Examine the entries below, count the lines holding the string "section", and respond with the number only.

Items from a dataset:
══════════════════════════════

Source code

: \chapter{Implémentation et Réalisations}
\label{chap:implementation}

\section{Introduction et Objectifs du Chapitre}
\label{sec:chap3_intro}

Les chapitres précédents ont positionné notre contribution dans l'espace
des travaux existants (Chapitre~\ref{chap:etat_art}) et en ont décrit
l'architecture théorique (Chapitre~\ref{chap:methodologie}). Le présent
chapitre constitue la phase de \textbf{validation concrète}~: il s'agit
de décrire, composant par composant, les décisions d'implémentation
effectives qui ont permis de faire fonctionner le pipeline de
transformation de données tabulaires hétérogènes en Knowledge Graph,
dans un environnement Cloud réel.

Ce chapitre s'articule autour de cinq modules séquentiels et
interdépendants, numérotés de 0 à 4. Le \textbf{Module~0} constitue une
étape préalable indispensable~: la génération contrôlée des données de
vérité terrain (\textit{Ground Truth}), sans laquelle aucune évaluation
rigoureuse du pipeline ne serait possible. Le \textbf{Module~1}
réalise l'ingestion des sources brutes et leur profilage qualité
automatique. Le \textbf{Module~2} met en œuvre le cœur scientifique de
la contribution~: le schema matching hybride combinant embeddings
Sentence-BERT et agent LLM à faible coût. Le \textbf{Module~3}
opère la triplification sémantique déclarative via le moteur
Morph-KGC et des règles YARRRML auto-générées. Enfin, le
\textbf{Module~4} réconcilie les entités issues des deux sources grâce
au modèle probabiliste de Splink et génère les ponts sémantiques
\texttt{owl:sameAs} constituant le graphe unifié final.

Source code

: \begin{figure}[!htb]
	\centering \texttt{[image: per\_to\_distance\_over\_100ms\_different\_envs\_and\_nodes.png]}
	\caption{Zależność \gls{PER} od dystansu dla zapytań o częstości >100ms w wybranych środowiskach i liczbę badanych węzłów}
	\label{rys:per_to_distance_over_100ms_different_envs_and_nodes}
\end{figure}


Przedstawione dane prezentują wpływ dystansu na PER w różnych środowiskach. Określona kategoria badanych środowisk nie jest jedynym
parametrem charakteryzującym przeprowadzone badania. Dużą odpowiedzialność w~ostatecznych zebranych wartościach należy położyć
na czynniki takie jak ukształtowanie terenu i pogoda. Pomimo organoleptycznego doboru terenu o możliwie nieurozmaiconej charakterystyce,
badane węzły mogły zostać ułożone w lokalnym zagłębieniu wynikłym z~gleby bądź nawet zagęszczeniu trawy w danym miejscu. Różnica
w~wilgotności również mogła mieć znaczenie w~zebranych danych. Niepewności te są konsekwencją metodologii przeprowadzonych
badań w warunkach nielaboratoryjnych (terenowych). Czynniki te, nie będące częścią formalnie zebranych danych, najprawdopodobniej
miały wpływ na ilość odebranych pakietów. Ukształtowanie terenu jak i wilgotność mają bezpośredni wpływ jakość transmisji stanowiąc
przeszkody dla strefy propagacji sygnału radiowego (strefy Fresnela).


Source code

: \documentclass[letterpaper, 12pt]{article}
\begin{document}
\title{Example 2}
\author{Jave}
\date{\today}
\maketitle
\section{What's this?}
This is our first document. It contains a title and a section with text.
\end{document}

══════════════════════════════

● **Completed task**:
3